U1L4: PDIP copper bond

  1. Select a Microchip PIC16F558
  2. Program with a counting test pattern
  3. Decap using procedure here
  4. Readback
    1. If applicable: verify no continuity errors
    2. Verify expected pattern

Unit 2: UV attacks

U2L1: basic UV attack

  1. Select either of the following:
    • Microchip PIC16C57
      • May be easier as it directly reports security status
    • Intel 8751
    • If needed, look at the solution below and then use the other as practice
  2. If not already done so, decap the chip
  3. Quick security evaluation
    1. Program with all 0's and secure it
    2. UV erase the chip (30 min?)
    3. Verify that the chip is no longer secure and is filled with FF
      • This means the chip should be trivially UV attackable
  4. Put the die under a microscope (inspection is fine) and identify the EPROM and SRAM regions
    1. SRAM has a rougher texture
    2. EPROM has a smoother texture
  5. Use techniques from this page to only mask the EPROM area
    1. TODO: this page needs polishing / cleanup
  6. UV erase for 30 minutes
  7. Readback pattern
  8. Verify security fuse is clear
    1. If not, use acetone to clean mask and try again
  9. Verify pattern was not corrupted
    1. If it is, consider making the mask larger

Extra credit: no corruption

  1. Use a pattern of all 0's and secure the device
  2. Execute above attack
  3. Read back the device
  4. Verify device still shows all 0's

Extra credit: find the fuse

  1. Experiment with different masks outside of the EPROM area to narrow down the fuse location
  2. Alternatively, look at the fuse under a microscope

Solutions:

U2L2: angled UV attack

  1. Select either of the following:
    • Microchip PIC18F1320
      • Classic choice
    • Microchip PIC16C74
  2. Quick security evaluation
    1. Program with all 0's and secure it
    2. UV erase the chip for 60 min
    3. Observe chip status.

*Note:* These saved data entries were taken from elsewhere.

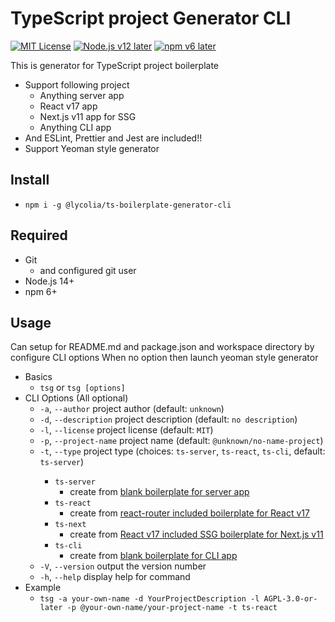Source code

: # TypeScript project Generator CLI

[![MIT License](http://img.shields.io/badge/license-MIT-blue.svg?style=flat)](LICENSE) [![Node.js v12 later](https://img.shields.io/badge/node.js-v14_later-green)](LICENSE) [![npm v6 later](https://img.shields.io/badge/npm-v6_later-green)](LICENSE)

This is generator for TypeScript project boilerplate

- Support following project
  - Anything server app
  - React v17 app
  - Next.js v11 app for SSG
  - Anything CLI app
- And ESLint, Prettier and Jest are included!!
- Support Yeoman style generator

## Install

- `npm i -g @lycolia/ts-boilerplate-generator-cli`

## Required

- Git
  - and configured git user
- Node.js 14+
- npm 6+

## Usage

Can setup for README.md and package.json and workspace directory by configure CLI options
When no option then launch yeoman style generator

- Basics
  - `tsg` or `tsg [options]`
- CLI Options (All optional)
  - `-a`, `--author` <author> project author (default: `unknown`)
  - `-d`, `--description` <description> project description (default: `no description`)
  - `-l`, `--license` <license> project license (default: `MIT`)
  - `-p`, `--project-name` <projectName> project name (default: `@unknown/no-name-project`)
  - `-t`, `--type` <type> project type (choices: `ts-server`, `ts-react`, `ts-cli`, default: `ts-server`)
    - `ts-server`
      - create from [blank boilerplate for server app](https://github.com/Lycolia/ts-server-boilerplate)
    - `ts-react`
      - create from [react-router included boilerplate for React v17](https://github.com/Lycolia/ts-react-boilerplate)
    - `ts-next`
      - create from [React v17 included SSG boilerplate for Next.js v11](https://github.com/Lycolia/ts-next-boilerplate)
    - `ts-cli`
      - create from [blank boilerplate for CLI app](https://github.com/Lycolia/ts-cli-boilerplate)
  - `-V`, `--version` output the version number
  - `-h`, `--help` display help for command
- Example
  - `tsg -a your-own-name -d YourProjectDescription -l AGPL-3.0-or-later -p @your-own-name/your-project-name -t ts-react`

It should still be secure or maybe even bricked
  3. Place a chip at a 30 degree angle
  4. UV erase for 60 min
  5. Check security status
  6. If security fuse is not clear, try adjusting angle and re-erasing

Extra credit: dump the firmware

  1. Do above, but apply masks
  2. Verify no bits are erased despite erasing at an angle

Solutions:

U2L3: flash UV attack

TODO: what would be a good choice here?

Unit 3: optical glitching

U3L1: static glitch

  1. Select either of the following:
    • Microchip PIC16F84
    • Microchip 87C51I or 87C51FAD
    • PIC16F84 probably easier as 87C51 doesn't directly indicate protection status
  2. Select laser
    1. Green 5 mW laser pointer will likely work well
  3. Put programmer in a read loop
    1. Ex: using Linux minipro command line
  4. Shine randomly across the die and observe responses
    • You should see the read result get corrupted sometime
    • You will possibly see a firmware dump, but don't expect it
  5. Put programmer under microscope
  6. Aim laser pointer at exposed die using helping hands or similar
    • WARNING: do not look into microscope
    • Use a camera to observe laser
  7. Slowly move chip around (using hands or XY stage) and observe responses as you move it around
  8. Scan across the chip until you find a vulnerable area

Extra credit: automated XY scan

  1. Use a motorized XY scan to read out all chip locations and automatically find vulnerable locations
  2. Sample workflow using LinuxCNC

Solutions

U3L2: dynamic glitch

Unit 4: power glitching

Unit 5: microprobing

Start with basic probing in U3L1. Then find a way to remove passivation:

  • Use a microscope laser if you have one
  • Use chemical etching if you can

U3L1: pads

Probe pads / bond wires to get basic familiarity with your probe

TODO: is there a well known device we could activate a debug port on?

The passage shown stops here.